It was only the first in a cascade of signs that they were at last going home.

Back in his room, Daugherty was visited by the black-bearded, gap-toothed Hussein Sheikh-ol-eslam, who said he had come to say goodbye. The tall, slender young Iranian slipped to the floor and leaned against the wall. He was wearing his usual sweater and dirty blue jeans, his feet thrust into a pair of unlaced athletic shoes that he wore like sandals, with the back ends crushed under his heels. To Daugherty he seemed weary but pleased with himself. Iran, he told the CIA officer, would at last be free of outside interference and Iranians would build the country based on their own culture and values. Daugherty told him that he foresaw more trouble for Iran, years of oppression and isolation. For any country to thrive, he argued, it had to give its citizens room to breathe. Any government that did not was ultimately doomed. Sheikh-ol-eslam said that an Islamic government had great respect for the rights of its citizens, provided they obeyed the rules. For instance, he said, a newspaper would be free to publish whatever it wished so long as it didn’t say anything “prohibited.” Daugherty was amazed at how this intelligent, sincere young man could so blithely embrace such a striking contradiction.

If Sheikh-ol-eslam had hoped for an amicable parting, he wasn’t going to get it. He wished Daugherty well, then hesitated before leaving, waiting for a response. Daugherty just shrugged and his former interrogator departed.

Sheikh-ol-eslam also had one more session with Tom Ahern. The CIA station chief was led into a room where his old interrogator was seated alone behind a desk. Stretched across the desk was a long piece of cord.

Sheikh-ol-eslam lectured Ahern about how well he and the other hostages had been treated, and explained why it had been necessary to shame the United States and to reveal the insidious plotting that had been going on. Ahern listened silently. He had heard it all before. He was eyeing the rope. The best he could figure, Sheikh-ol-eslam was going to use it on him again. Instead, Sheikh-ol-eslam started explaining that the beatings Ahern had received were really not indicative of his own values or those of Islam.

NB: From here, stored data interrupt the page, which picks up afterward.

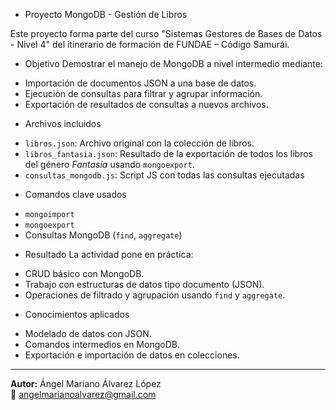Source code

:* Proyecto MongoDB - Gestión de Libros

Este proyecto forma parte del curso "Sistemas Gestores de Bases de Datos - Nivel 4" del itinerario de formación de FUNDAE – Código Samurái.

* Objetivo
Demostrar el manejo de MongoDB a nivel intermedio mediante:
- Importación de documentos JSON a una base de datos.
- Ejecución de consultas para filtrar y agrupar información.
- Exportación de resultados de consultas a nuevos archivos.

* Archivos incluidos
- `libros.json`: Archivo original con la colección de libros.
- `libros_fantasia.json`: Resultado de la exportación de todos los libros del género *Fantasía* usando `mongoexport`.
- `consultas_mongodb.js`: Script JS con todas las consultas ejecutadas 

* Comandos clave usados
- `mongoimport`
- `mongoexport`
- Consultas MongoDB (`find`, `aggregate`)

* Resultado
La actividad pone en práctica:
- CRUD básico con MongoDB.
- Trabajo con estructuras de datos tipo documento (JSON).
- Operaciones de filtrado y agrupación usando `find` y `aggregate`.

* Conocimientos aplicados
- Modelado de datos con JSON.
- Comandos intermedios en MongoDB.
- Exportación e importación de datos en colecciones.
---

**Autor:** Ángel Mariano Álvarez López  
📧 angelmarianoalvarez@gmail.com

“As a token of my sincerity in this, I invite you to use this rope to do to me what I did to you.”

Ahern looked at the rope and then at Sheikh-ol-eslam.

“We don’t do stuff like that,” he said.

John Limbert fought a losing battle against his rising hopes. He had heard snatches of a report on TV when he had been taken for his physical, and the announcer had been talking about an agreement, about money and conditions, so he knew that something important was afoot. But he also knew that any number of things could happen at the last minute to abort all this. Months earlier there had been talk of turning all the hostages over to the government, and that had come close and then fallen apart. Limbert was aware of the time difference between Tehran and Washington and knew that it was drawing close to Reagan’s inauguration.

The guards told everyone to expect to leave on the nineteenth, and throughout the guesthouse the anxious hostages waited through the entire day and night. Nothing happened. Limbert and his roommates then sat expectantly through another long day on the twentieth, and again nothing happened. At dusk, he decided that the deal must have fallen apart. It was already approaching noon in Washington, which meant Carter’s term, and his power to make the deal, would soon expire. If it fell through, it seemed fairly likely to Limbert that they would never go home.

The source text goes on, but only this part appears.